Comimos riquísimo, bien servidas por los amables camareros. Una velada repleta de ganas cumplidas de estar juntas y de charla, charla, charla y risas, risas, risas…
De pronto entra en el repleto local un hombre con cara de dolor, ayudándose de dos muletas para caminar y nos pidió le favor de liberar de abrigos la silla “que nos sobraba” para sentarse.
Irene se apresuró a coger el bolso de Mariluz y cambiarlo de lugar, acto seguido y antes de que comenzara a quitar los abrigos, los comensales de la mesa de al lado se levantaron y quedó libre. El hombre dijo que ya no hacía falta nuestra silla. A esa mesa de al lado de la nuestra, también se sentaron la esposa y dos hijas del hombre. La más pequeña, una niña pispoleta rubita, de rizos a lo Shirley Temple, de apenas dos añitos, que llamaba la atención de Irene y mi niña correspondía con sonrisas y preguntando su nombre (lo típico), hasta que su madre la sentó a su vera y comenzó a darle de comer. Continuamos cada uno a lo suyo. Ese fue todo el contacto que tuvimos con nuestros vecinos de mesa.

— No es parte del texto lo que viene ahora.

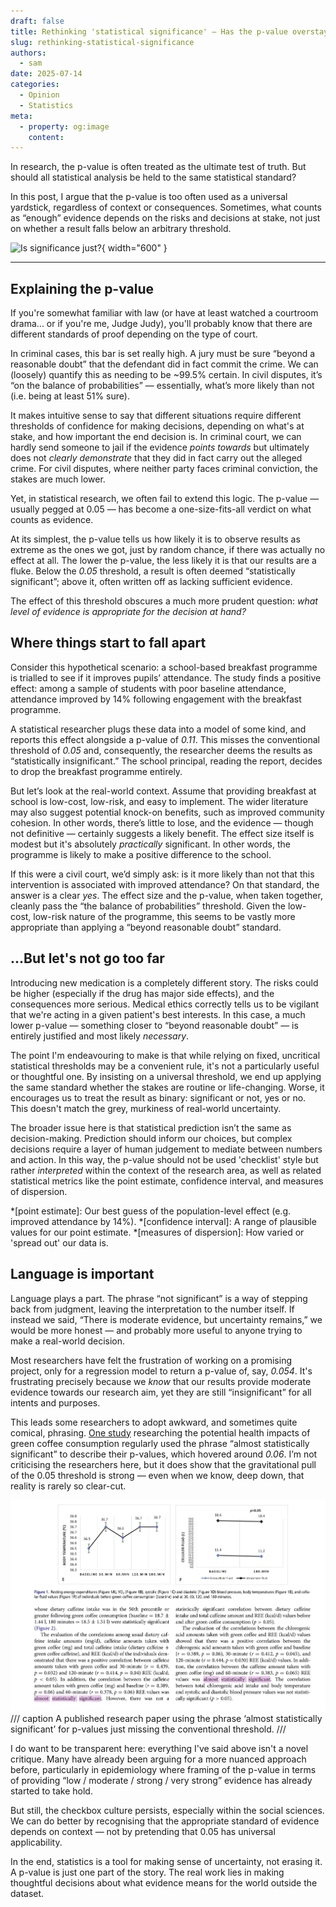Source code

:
 ```yaml
---
draft: false
title: Rethinking 'statistical significance' — Has the p-value overstayed its welcome?
slug: rethinking-statistical-significance
authors:
  - sam
date: 2025-07-14
categories:
  - Opinion
  - Statistics
meta:
  - property: og:image
    content: 
---
```


In research, the p-value is often treated as the ultimate test of truth. But should all statistical analysis be held to the same statistical standard? 

In this post, I argue that the p-value is too often used as a universal yardstick, regardless of context or consequences. Sometimes, what counts as “enough” evidence depends on the risks and decisions at stake, not just on whether a result falls below an arbitrary threshold.

![Is significance just?](https://videos.openai.com/vg-assets/assets%2Ftask_01jzwvhes2f7vs6e1qw9dpfjsr%2F1752241428_img_0.webp?st=2025-07-11T12%3A15%3A11Z&se=2025-07-17T13%3A15%3A11Z&sks=b&skt=2025-07-11T12%3A15%3A11Z&ske=2025-07-17T13%3A15%3A11Z&sktid=a48cca56-e6da-484e-a814-9c849652bcb3&skoid=aa5ddad1-c91a-4f0a-9aca-e20682cc8969&skv=2019-02-02&sv=2018-11-09&sr=b&sp=r&spr=https%2Chttp&sig=Ls0ySDsQcQ2gyn9LvYhWVylTiInT8siN3HzSbDMMY1c%3D&az=oaivgprodscus){ width="600" }

<!-- more -->

---

## Explaining the p-value

If you're somewhat familiar with law (or have at least watched a courtroom drama... or if you're me, Judge Judy), you'll probably know that there are different standards of proof depending on the type of court. 

In criminal cases, this bar is set really high. A jury must be sure “beyond a reasonable doubt” that the defendant did in fact commit the crime. We can (loosely) quantify this as needing to be ~99.5% certain. In civil disputes, it’s “on the balance of probabilities” — essentially, what’s more likely than not (i.e. being at least 51% sure). 

It makes intuitive sense to say that different situations require different thresholds of confidence for making decisions, depending on what's at stake, and how important the end decision is. In criminal court, we can hardly send someone to jail if the evidence _points towards_ but ultimately does not _clearly demonstrate_ that they did in fact carry out the alleged crime. For civil disputes, where neither party faces criminal conviction, the stakes are much lower.

Yet, in statistical research, we often fail to extend this logic. The p-value — usually pegged at 0.05 — has become a one-size-fits-all verdict on what counts as evidence. 

At its simplest, the p-value tells us how likely it is to observe results as extreme as the ones we got, just by random chance, if there was actually no effect at all. The lower the p-value, the less likely it is that our results are a fluke. Below the _0.05_ threshold, a result is often deemed “statistically significant”; above it, often written off as lacking sufficient evidence. 

The effect of this threshold obscures a much more prudent question: _what level of evidence is appropriate for the decision at hand?_



## Where things start to fall apart

Consider this hypothetical scenario: a school-based breakfast programme is trialled to see if it improves pupils’ attendance. The study finds a positive effect: among a sample of students with poor baseline attendance, attendance improved by 14% following engagement with the breakfast programme.

A statistical researcher plugs these data into a model of some kind, and reports this effect alongside a p-value of _0.11_. This misses the conventional threshold of _0.05_ and, consequently, the researcher deems the results as “statistically insignificant.” The school principal, reading the report, decides to drop the breakfast programme entirely. 

But let’s look at the real-world context. Assume that providing breakfast at school is low-cost, low-risk, and easy to implement. The wider literature may also suggest potential knock-on benefits, such as improved community cohesion. In other words, there’s little to lose, and the evidence — though not definitive — certainly suggests a likely benefit. The effect size itself is modest but it's absolutely _practically_ significant. In other words, the programme is likely to make a positive difference to the school.

If this were a civil court, we’d simply ask: is it more likely than not that this intervention is associated with improved attendance? On that standard, the answer is a clear _yes_. The effect size and the p-value, when taken together, cleanly pass the “the balance of probabilities” threshold. Given the low-cost, low-risk nature of the programme, this seems to be vastly more appropriate than applying a “beyond reasonable doubt” standard.


## ...But let's not go too far

Introducing new medication is a completely different story. The risks could be higher (especially if the drug has major side effects), and the consequences more serious. Medical ethics correctly tells us to be vigilant that we're acting in a given patient's best interests. In this case, a much lower p-value — something closer to “beyond reasonable doubt” — is entirely justified and most likely _necessary_. 

The point I'm endeavouring to make is that while relying on fixed, uncritical statistical thresholds may be a convenient rule, it's not a particularly useful or thoughtful one. By insisting on a universal threshold, we end up applying the same standard whether the stakes are routine or life-changing. Worse, it encourages us to treat the result as binary: significant or not, yes or no. This doesn't match the grey, murkiness of real-world uncertainty.

The broader issue here is that statistical prediction isn’t the same as decision-making. Prediction should inform our choices, but complex decisions require a layer of human judgement to mediate between numbers and action. In this way, the p-value should not be used 'checklist' style but rather _interpreted_ within the context of the research area, as well as related statistical metrics like the point estimate, confidence interval, and measures of dispersion.

*[point estimate]: Our best guess of the population-level effect (e.g. improved attendance by 14%).
*[confidence interval]: A range of plausible values for our point estimate.
*[measures of dispersion]: How varied or 'spread out' our data is. 

## Language is important

Language plays a part. The phrase “not significant” is a way of stepping back from judgment, leaving the interpretation to the number itself. If instead we said, “There is moderate evidence, but uncertainty remains,” we would be more honest — and probably more useful to anyone trying to make a real-world decision. 

Most researchers have felt the frustration of working on a promising project, only for a regression model to return a p-value of, say, _0.054_. It's frustrating precisely because we _know_ that our results provide moderate evidence towards our research aim, yet they are still “insignificant” for all intents and purposes. 

This leads some researchers to adopt awkward, and sometimes quite comical, phrasing. [One study](https://www.tandfonline.com/doi/full/10.1080/07315724.2018.1461147) researching the potential health impacts of green coffee consumption regularly used the phrase “almost statistically significant” to describe their p-values, which hovered around _0.06_. I’m not criticising the researchers here, but it does show that the gravitational pull of the 0.05 threshold is strong — even when we know, deep down, that reality is rarely so clear-cut.



![alt text](../assets/images/paper-almost-significant.png)
/// caption
A published research paper using the phrase ‘almost statistically significant’ for p-values just missing the conventional threshold.
///



I do want to be transparent here: everything I've said above isn't a novel critique. Many have already been arguing for a more nuanced approach before, particularly in epidemiology where framing of the p-value in terms of providing “low / moderate / strong / very strong” evidence has already started to take hold. 

But still, the checkbox culture persists, especially within the social sciences. We can do better by recognising that the appropriate standard of evidence depends on context — not by pretending that 0.05 has universal applicability.

In the end, statistics is a tool for making sense of uncertainty, not erasing it. A p-value is just one part of the story. The real work lies in making thoughtful decisions about what evidence means for the world outside the dataset.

Cuando terminamos de comer, nos levantamos para irnos. El hombre de al lado avisó al vendedor de la ONCE que estuvo todo el rato ofreciendo su mercancía por el local, compró un cupón y se lo regaló a mi hija en agradecimiento al gesto de proporcionar una silla que no hizo falta siquiera prestarle.
Atónitas le dimos las gracias, nos despedimos amablemente de ellos, sobretodo de las niñas, sin saber el nombre de ninguno de ellos.
Es alucinante, nunca se nos dio tamaño gesto por no hacer nada. Tan sólo por la intención de hacer un favor facilísimo y humano al ver la cara de dolor de aquel hombre.
Del cupón nos tocó el reintegro de lo jugado… como digo y repito: ¡¡Esto sólo pasa en Cádiz!!